- Born: September 19, 1932 São Luís, Maranhão, Brazil
- Died: December 29, 2017 (aged 85) Rio de Janeiro, Rio de Janeiro (state), Brazil
- Occupations: Novel writer, screenwriter, reporter

= José Louzeiro =

Brazilian writer

José de Jesus Louzeiro (September 19, 1932 – December 29, 2017) was a Brazilian novelist, screenwriter and reporter.

Louzeiro was born in São Luís. He started working in 1948 as an intern for the newspaper O Imparcial. In 1953, when he was 21 years old, he moved to Rio de Janeiro where he worked for the magazine A Revista da Semana and O Jornal. Louzeiro also wrote for the newspapers Diário Carioca, Última Hora, Correio da Manhã, Folha and Diário do Grande ABC, as well as for the magazine Manchete.

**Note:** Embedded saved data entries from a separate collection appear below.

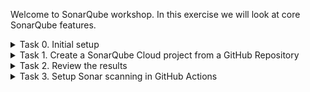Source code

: Welcome to SonarQube workshop. In this exercise we will look at core SonarQube features.

<details>
  <summary>Task 0. Initial setup</summary>
Use this repository template to create a new repository. If the Action gods were merciful today, the automation has already invited you to SonarQube Workshop organisation, created a repository from the template and used your GutHub username for repository name.

If you haven't done so yet, please log into SonarQube Cloud from https://sonarcloud.io/login. Please make sure to use GitHub for authentication. 

![GitHub Login](workshop_images/github_login.jpg)

While it's possible to log in with other DevOps platforms, we will be using GitHub in this exercise. Your SonarQube Cloud account will be created if this is the first time you are logging into the platform. Once your account is created, the admin will add you to the SonarQube Workshop organisation.
</details>

<details>
  <summary>Task 1. Create a SonarQube Cloud project from a GitHub Repository</summary>

To create a new project in SonarQube Cloud from your GitHub repository, follow these steps:
  1. Log in to [SonarQube Cloud](https://sonarcloud.io/login) using your GitHub account.
  2. Click on **"+ Analyze new project"** 
  ![Create project](workshop_images/create_project.jpg)
  
  3. Make sure to select **SonarQube Workshop** in organisation list. In the list of repositories, find and select the repository that was created for you. Make sure the repository name includes your GitHub username (e.g., `sq-workshop-yourusername`). Click on **Set Up** button.
  ![Select the repository](workshop_images/select_reporitory.jpg)
  
  4. In the **Set up project for Clean as You Code** screen, select **Number of days** and accept the default 30 days period. Click on **Create project** button.
  ![New code](workshop_images/clean_as_you_code.jpg)
  
  5. SonarQube will start the analysis of the project which will take a few minutes
  ![Initial analysis](workshop_images/initial_analysis.jpg)
  
  6. When the initial analysis is completed, you should be able to see all issues found by SonarQube (make sure to select `Main branch` on the left):
  ![Initial analysis result](workshop_images/initial_analysis_result.jpg)
  </details>

<details>
  <summary>Task 2. Review the results</summary>
  
  1. Go to `Issues` tab. Here you can see all the issues that were detected in your code. Feel free to filter by various parameters. 

  2. Go to `Security Hotspots` tab. A security hotspot highlights a security-sensitive piece of code that the developer needs to review. SonarQube Cloud helps you find security hotspots in your code when running analyses. You can read more about Security Hotspots on https://docs.sonarsource.com/sonarqube-cloud/digging-deeper/security-hotspots
  
  3. Go to `Inventory` -> `Dependencies`. This is where Sonar reports on what [third party libraries](https://docs.sonarsource.com/sonarqube-cloud/advanced-security/viewing-dependencies) were imported into your application. But wait.... why there are 0 dependnencies? If you look at `package.json` file in your repositories - there are definitely a few packages that were declared! 

  The reason for this is how the scanning is configured. With GitHub it is possible to have your code [scanned automatically](https://docs.sonarsource.com/sonarqube-cloud/advanced-setup/automatic-analysis). In order to scan for vulnerable packages we need to implement scanning in our pipelines.
</details>

<details>
  <summary>Task 3. Setup Sonar scanning in GitHub Actions</summary>
  
  1. Go to `Administration` -> `Analisys Method`. 
  
  ![Analysis Method](workshop_images/analysis_method.jpg)

  As you can see, the automated analysis is enabled by default. We will need to turn that off and set up the analysis with GitHub Actions. Disable the automatic analysis and click on `With GitHub Actions`:
  
  ![Setup analysis](workshop_images/setup_analysis.jpg)

  Follow these steps to setup the scanning in GitHub Actions:
  
  2. Create `SONAR_TOKEN` secret in your test repository in GitHub:

  ![Create new secret](workshop_images/new_repository_secret.jpg)

  ![Create SONAR_TOKEN](workshop_images/sonar_token.jpg)

  3. Create a new workflow in `.github/workflows` directory in your test repository in GitHub. Click on `JS/TS & Web` to get the code for the workflow:

  ![Workflow details](workshop_images/workflow_details.jpg)

  ![Add new file](workshop_images/create_new_file.jpg)

  ![Create the workflow](workshop_images/create_workflow.jpg)

  ![Commit the workflow](workshop_images/commit_workflow.jpg)

  4. Create `sonar-project.properties` file in root directory in your test repository in GitHub:

  ![sonar-project.properties file](workshop_images/sonar_project_properties.jpg)

  Creation of `sonar-project.properties` will trigger the workflow which you will be able to monitor in Actions tab:

  ![Actions](workshop_images/actions.jpg)

  ![Sonar workflow run](workshop_images/sonar_workflow_run.jpg)

  5. Once the workflow has finished, you should be able to see the list of dependencies in `Inventory` -> `Dependencies` and list of vulnerable dependencies in `Dependency Risks` tab:

  ![Dependencies](workshop_images/dependencies.jpg)

  ![Dependency Risks](workshop_images/dependency_risks.jpg)
  
</details>
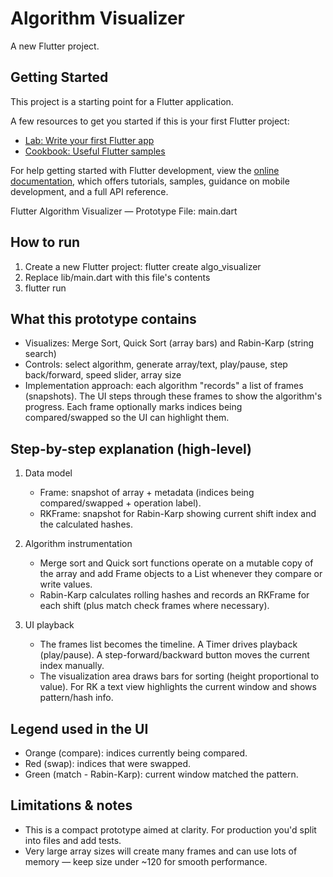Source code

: # Algorithm Visualizer

A new Flutter project.

## Getting Started

This project is a starting point for a Flutter application.

A few resources to get you started if this is your first Flutter project:

- [Lab: Write your first Flutter app](https://docs.flutter.dev/get-started/codelab)
- [Cookbook: Useful Flutter samples](https://docs.flutter.dev/cookbook)

For help getting started with Flutter development, view the
[online documentation](https://docs.flutter.dev/), which offers tutorials,
samples, guidance on mobile development, and a full API reference.

Flutter Algorithm Visualizer — Prototype
File: main.dart

## How to run
1. Create a new Flutter project: flutter create algo_visualizer
2. Replace lib/main.dart with this file's contents
3. flutter run

## What this prototype contains
- Visualizes: Merge Sort, Quick Sort (array bars) and Rabin-Karp (string search)
- Controls: select algorithm, generate array/text, play/pause, step back/forward, speed slider, array size
- Implementation approach: each algorithm "records" a list of frames (snapshots). The UI steps through these frames to show the algorithm's progress. Each frame optionally marks indices being compared/swapped so the UI can highlight them.

## Step-by-step explanation (high-level)
1. Data model
   - Frame: snapshot of array + metadata (indices being compared/swapped + operation label).
   - RKFrame: snapshot for Rabin-Karp showing current shift index and the calculated hashes.

2. Algorithm instrumentation
   - Merge sort and Quick sort functions operate on a mutable copy of the array and add Frame objects to a List<Frame> whenever they compare or write values.
   - Rabin-Karp calculates rolling hashes and records an RKFrame for each shift (plus match check frames where necessary).

3. UI playback
   - The frames list becomes the timeline. A Timer drives playback (play/pause). A step-forward/backward button moves the current index manually.
   - The visualization area draws bars for sorting (height proportional to value). For RK a text view highlights the current window and shows pattern/hash info.

## Legend used in the UI
- Orange (compare): indices currently being compared.
- Red (swap): indices that were swapped.
- Green (match - Rabin-Karp): current window matched the pattern.

## Limitations & notes
- This is a compact prototype aimed at clarity. For production you'd split into files and add tests.
- Very large array sizes will create many frames and can use lots of memory — keep size under ~120 for smooth performance.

Louzeiro's first foray in literature was in 1958 with the short story Depois da Luta. His experience as a police reporter marked his literary production; Louzeiro's writing about real-life crime stories in a novelized way was compared to Truman Capote's nonfiction novels. Other books by Louzeiro include Lúcio Flávio, o passageiro da agonia (1975), Araceli, meu amor (1976) and Infância dos mortos (1977). He also wrote children's books.

Louzeiro collaborated with film director Héctor Babenco, writing the screenplay for Lúcio Flávio, a 1977 film adaptation of Lúcio Flávio, o passageiro da agonia. Infância dos mortos was also adapted as the 1981 film Pixote.

==Death==
Louzeiro died on December 29, 2017, in Rio de Janeiro.